# [Task description]
Repeat each line of the material below exactly as it appears, minus any pictures.

++++++

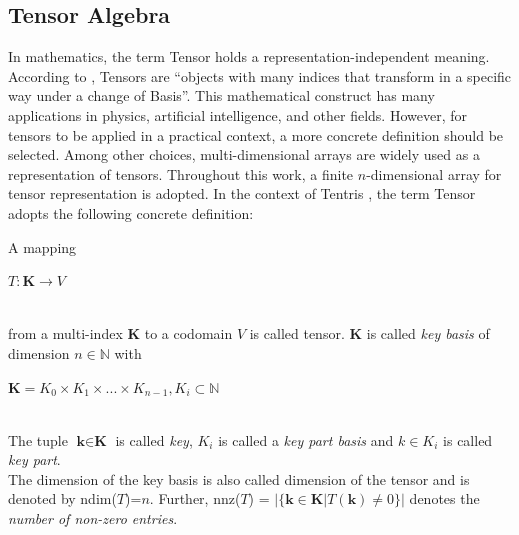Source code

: \subsection{Tensor Algebra}
\label{sec:tensor_algebra}
In mathematics, the term Tensor holds a representation-independent meaning. According to \cite{rent}, Tensors are “objects with many indices that transform in a specific way under a change of
Basis”. This mathematical construct has many applications in physics, artificial intelligence, and other fields. However, for tensors to be applied in a practical context, a more concrete definition should be selected. Among other choices, multi-dimensional arrays are widely used as a representation of tensors. Throughout this work, a finite $n$-dimensional array for tensor representation is adopted.
In the context of Tentris \cite{tentris2020}, the term Tensor adopts the following concrete definition:

\begin{definition}[Tensor]
A mapping\\
\centerline{$T: \textbf{K} \to V$}\\
from a multi-index $\textbf{K}$ to a codomain $V$ is called tensor. $\textbf{K}$ is called \textit{key basis} of dimension $n \in \mathbb{N}$ with \\
\centerline{ $\textbf{K} = K_0 \times K_1 \times ... \times K_{n-1}, K_i \subset \mathbb{N}$ } \\
The tuple $\textbf{k} \in \textbf{K}$ is called \textit{key}, $K_i$ is called a \textit{key part basis} and $k \in K_i$ is called \textit{key part}.\\
The dimension of the key basis is also called dimension of the tensor and is denoted by ndim($T$)=$n$. Further, nnz($T$) = $|\{\textbf{k} \in \textbf{K} | T(\textbf{k})  \neq 0\}|$ denotes the \textit{ number of non-zero entries}.
\end{definition}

++++++

# [Solution for this task]
Source code

: \subsection{Tensor Algebra}
\label{sec:tensor_algebra}
In mathematics, the term Tensor holds a representation-independent meaning. According to \cite{rent}, Tensors are “objects with many indices that transform in a specific way under a change of
Basis”. This mathematical construct has many applications in physics, artificial intelligence, and other fields. However, for tensors to be applied in a practical context, a more concrete definition should be selected. Among other choices, multi-dimensional arrays are widely used as a representation of tensors. Throughout this work, a finite $n$-dimensional array for tensor representation is adopted.
In the context of Tentris \cite{tentris2020}, the term Tensor adopts the following concrete definition:

\begin{definition}[Tensor]
A mapping\\
\centerline{$T: \textbf{K} \to V$}\\
from a multi-index $\textbf{K}$ to a codomain $V$ is called tensor. $\textbf{K}$ is called \textit{key basis} of dimension $n \in \mathbb{N}$ with \\
\centerline{ $\textbf{K} = K_0 \times K_1 \times ... \times K_{n-1}, K_i \subset \mathbb{N}$ } \\
The tuple $\textbf{k} \in \textbf{K}$ is called \textit{key}, $K_i$ is called a \textit{key part basis} and $k \in K_i$ is called \textit{key part}.\\
The dimension of the key basis is also called dimension of the tensor and is denoted by ndim($T$)=$n$. Further, nnz($T$) = $|\{\textbf{k} \in \textbf{K} | T(\textbf{k})  \neq 0\}|$ denotes the \textit{ number of non-zero entries}.
\end{definition}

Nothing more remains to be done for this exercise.